3 Results and discussion

3.1 Datasets

Phosphoproteomics data. We use two independent public quantitative MS-based phospho-proteomics datasets obtained from BC Patient-Derived Xenografts (PDX).

  • Huang et al. data: Huang et al. (2017) used isobaric tags for relative and absolute quantification (iTRAQ) to identify 56 874 phosphosites in 24 BC PDX models. The clinically determined subtypes for the samples in this dataset are Basal for 10 samples, Luminal for 9 samples and HER2-enriched for 5 samples. We remove phosphosites with missing intensity values in any sample. This results in intensity data for 15 780 phosphosites from 4539 proteins, where 13 840 serines, 2280 threonines and 67 tyrosines are phosphorylated. Protein expression data for all of these samples are also available.

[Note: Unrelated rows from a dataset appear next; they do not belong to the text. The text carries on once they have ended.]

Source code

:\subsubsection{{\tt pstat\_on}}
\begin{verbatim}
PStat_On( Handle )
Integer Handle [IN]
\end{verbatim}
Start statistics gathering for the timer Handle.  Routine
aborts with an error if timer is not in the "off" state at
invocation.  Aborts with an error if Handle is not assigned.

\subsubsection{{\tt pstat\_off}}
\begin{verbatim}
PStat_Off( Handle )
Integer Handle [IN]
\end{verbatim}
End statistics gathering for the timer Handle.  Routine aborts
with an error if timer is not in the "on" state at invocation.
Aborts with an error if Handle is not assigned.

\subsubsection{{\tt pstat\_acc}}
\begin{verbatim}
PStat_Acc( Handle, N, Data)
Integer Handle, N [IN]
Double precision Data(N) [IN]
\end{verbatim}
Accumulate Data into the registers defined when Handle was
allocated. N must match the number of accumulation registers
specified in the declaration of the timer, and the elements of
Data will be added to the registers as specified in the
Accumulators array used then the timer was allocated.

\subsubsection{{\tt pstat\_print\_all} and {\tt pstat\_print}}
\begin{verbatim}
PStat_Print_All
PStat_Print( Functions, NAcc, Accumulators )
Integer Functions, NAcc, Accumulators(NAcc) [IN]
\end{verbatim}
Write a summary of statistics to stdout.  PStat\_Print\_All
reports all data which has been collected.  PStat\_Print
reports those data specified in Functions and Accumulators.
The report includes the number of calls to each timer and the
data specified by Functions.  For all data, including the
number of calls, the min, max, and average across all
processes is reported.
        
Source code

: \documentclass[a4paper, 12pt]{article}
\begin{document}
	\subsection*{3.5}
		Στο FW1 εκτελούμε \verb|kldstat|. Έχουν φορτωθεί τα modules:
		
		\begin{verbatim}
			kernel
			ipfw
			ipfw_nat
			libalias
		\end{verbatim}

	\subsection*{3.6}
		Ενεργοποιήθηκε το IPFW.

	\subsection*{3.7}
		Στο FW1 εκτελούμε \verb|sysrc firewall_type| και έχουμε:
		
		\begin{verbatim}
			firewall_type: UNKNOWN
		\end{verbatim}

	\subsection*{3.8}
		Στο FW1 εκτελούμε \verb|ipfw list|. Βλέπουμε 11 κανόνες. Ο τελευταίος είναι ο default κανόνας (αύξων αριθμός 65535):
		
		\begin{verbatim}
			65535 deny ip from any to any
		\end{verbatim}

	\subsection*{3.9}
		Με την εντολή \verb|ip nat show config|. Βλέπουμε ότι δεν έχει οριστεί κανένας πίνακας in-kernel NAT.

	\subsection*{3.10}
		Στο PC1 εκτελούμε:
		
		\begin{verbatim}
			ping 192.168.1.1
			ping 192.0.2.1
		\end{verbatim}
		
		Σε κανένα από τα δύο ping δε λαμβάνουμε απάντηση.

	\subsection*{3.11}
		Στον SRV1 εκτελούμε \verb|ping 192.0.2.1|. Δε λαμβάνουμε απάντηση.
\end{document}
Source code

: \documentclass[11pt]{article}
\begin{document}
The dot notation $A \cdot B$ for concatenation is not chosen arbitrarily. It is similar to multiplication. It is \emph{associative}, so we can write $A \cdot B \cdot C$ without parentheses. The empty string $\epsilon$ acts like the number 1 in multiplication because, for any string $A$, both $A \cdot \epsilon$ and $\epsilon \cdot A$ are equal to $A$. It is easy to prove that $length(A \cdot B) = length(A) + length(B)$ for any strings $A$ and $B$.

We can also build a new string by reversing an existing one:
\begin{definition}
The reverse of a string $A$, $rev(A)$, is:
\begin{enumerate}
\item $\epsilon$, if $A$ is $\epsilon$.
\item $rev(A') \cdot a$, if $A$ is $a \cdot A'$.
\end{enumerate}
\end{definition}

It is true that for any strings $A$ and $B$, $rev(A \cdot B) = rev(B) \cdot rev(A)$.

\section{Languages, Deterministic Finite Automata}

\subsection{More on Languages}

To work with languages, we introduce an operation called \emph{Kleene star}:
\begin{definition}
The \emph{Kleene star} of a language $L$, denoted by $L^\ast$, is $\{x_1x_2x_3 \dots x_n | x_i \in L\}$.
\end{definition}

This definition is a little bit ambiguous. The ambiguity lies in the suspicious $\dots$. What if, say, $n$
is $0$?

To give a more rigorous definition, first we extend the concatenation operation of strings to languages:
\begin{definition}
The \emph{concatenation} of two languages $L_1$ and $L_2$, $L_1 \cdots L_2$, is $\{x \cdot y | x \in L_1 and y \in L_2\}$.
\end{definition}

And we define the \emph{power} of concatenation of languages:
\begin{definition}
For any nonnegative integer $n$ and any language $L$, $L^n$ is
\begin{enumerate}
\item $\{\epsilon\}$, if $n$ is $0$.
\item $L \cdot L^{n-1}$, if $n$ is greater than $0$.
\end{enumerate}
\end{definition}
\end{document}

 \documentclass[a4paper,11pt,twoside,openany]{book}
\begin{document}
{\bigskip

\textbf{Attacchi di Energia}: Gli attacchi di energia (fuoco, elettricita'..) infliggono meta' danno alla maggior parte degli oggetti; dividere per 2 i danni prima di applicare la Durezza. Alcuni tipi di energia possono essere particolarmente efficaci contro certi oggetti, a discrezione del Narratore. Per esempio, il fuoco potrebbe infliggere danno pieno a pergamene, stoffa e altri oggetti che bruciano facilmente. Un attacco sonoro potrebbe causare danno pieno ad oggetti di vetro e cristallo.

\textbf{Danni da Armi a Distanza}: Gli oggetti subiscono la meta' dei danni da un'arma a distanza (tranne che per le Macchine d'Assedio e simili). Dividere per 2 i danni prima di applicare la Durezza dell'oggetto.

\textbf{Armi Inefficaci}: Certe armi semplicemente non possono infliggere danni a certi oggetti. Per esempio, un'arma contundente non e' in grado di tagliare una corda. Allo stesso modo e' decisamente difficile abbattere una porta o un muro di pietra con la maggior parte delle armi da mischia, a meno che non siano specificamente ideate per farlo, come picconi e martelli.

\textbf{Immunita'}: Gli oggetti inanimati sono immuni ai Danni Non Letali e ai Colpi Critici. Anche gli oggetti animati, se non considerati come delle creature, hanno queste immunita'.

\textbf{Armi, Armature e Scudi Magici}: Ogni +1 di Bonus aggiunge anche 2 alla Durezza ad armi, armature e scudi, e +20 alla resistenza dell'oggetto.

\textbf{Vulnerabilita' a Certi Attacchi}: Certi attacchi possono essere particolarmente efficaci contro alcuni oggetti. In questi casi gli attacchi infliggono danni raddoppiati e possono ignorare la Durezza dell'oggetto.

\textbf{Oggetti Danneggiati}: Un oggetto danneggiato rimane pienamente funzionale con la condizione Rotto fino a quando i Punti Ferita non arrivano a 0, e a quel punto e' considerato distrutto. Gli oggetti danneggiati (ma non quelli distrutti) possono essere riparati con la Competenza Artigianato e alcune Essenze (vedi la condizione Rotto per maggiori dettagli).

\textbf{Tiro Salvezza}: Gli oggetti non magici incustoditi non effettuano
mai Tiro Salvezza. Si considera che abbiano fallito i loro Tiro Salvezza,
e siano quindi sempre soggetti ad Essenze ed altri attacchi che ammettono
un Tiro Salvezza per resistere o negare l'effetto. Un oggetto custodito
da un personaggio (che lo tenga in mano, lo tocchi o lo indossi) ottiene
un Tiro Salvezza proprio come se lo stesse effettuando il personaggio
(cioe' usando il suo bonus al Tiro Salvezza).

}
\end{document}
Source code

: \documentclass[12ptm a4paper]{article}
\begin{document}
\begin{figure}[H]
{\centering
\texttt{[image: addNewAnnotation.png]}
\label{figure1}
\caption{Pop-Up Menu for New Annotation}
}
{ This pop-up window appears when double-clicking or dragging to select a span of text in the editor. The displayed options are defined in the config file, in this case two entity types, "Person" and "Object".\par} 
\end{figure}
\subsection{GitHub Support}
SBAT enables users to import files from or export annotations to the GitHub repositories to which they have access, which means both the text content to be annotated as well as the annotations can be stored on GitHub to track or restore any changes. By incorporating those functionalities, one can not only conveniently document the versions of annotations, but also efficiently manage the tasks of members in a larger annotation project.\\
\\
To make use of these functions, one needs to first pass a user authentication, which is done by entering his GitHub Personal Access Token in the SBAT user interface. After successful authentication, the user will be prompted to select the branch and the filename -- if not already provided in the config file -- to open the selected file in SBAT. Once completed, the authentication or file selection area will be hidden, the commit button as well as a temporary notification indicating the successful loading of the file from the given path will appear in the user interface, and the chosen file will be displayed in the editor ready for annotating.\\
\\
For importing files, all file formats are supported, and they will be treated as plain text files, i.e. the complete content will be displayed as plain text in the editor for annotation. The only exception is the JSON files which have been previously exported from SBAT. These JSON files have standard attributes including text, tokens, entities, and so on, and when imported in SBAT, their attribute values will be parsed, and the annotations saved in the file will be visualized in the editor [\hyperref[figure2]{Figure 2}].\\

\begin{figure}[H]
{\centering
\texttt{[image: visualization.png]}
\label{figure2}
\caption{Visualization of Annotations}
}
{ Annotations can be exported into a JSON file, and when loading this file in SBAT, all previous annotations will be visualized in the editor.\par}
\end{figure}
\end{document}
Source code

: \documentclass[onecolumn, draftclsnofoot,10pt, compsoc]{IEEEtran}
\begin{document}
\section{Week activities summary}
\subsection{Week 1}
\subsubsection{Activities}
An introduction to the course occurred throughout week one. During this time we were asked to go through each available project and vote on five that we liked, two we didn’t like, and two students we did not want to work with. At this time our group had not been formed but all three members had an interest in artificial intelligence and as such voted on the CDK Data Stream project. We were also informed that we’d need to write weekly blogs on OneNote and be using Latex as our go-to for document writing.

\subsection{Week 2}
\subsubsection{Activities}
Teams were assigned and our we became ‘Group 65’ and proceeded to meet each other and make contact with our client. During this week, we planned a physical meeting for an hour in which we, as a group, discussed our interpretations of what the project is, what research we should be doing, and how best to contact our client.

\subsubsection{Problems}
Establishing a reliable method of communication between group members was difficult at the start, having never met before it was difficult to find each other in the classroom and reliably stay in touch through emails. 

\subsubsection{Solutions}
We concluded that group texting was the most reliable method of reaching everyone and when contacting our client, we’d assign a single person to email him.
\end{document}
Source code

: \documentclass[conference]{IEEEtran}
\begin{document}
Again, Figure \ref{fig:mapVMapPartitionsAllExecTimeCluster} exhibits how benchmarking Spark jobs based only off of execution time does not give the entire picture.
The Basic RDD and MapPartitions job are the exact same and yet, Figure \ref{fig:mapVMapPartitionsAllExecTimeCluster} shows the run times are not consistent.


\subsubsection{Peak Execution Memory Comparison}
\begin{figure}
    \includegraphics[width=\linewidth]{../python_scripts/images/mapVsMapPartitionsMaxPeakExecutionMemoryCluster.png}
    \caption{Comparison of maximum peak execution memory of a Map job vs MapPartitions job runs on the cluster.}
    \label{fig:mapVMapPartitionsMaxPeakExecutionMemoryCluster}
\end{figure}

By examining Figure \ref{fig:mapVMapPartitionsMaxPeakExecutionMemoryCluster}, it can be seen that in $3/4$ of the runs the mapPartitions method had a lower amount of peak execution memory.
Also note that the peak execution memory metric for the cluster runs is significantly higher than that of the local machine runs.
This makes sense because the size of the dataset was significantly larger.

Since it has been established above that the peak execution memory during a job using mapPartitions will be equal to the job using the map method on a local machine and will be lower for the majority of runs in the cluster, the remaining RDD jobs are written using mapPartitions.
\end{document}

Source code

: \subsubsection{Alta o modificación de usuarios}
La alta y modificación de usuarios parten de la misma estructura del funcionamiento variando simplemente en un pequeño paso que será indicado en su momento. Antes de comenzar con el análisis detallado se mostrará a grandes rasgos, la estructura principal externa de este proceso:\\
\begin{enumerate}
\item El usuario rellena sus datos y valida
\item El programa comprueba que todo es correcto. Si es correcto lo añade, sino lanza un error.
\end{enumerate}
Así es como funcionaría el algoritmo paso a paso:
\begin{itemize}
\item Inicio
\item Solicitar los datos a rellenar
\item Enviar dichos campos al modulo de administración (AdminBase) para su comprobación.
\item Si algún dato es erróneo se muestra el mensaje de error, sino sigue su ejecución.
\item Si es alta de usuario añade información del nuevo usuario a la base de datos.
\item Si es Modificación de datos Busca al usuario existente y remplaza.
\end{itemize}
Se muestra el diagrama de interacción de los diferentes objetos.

  • Mertin et al. data: The NCI Clinical Proteomic Tumor Analysis Consortium conducted an extensive MS-based phospho-proteomics of TCGA BC samples (Mertins et al., 2016). After selecting the subset of samples that have the highest coverage and filtering the phosphosites with missing intensity values in those tumors, the remaining data contained intensity values for 11 018 phosphosites mapping to 8304 phosphoproteins in 20 tumors. This dataset contains four Basal, nine Luminal and seven HER2-enriched samples.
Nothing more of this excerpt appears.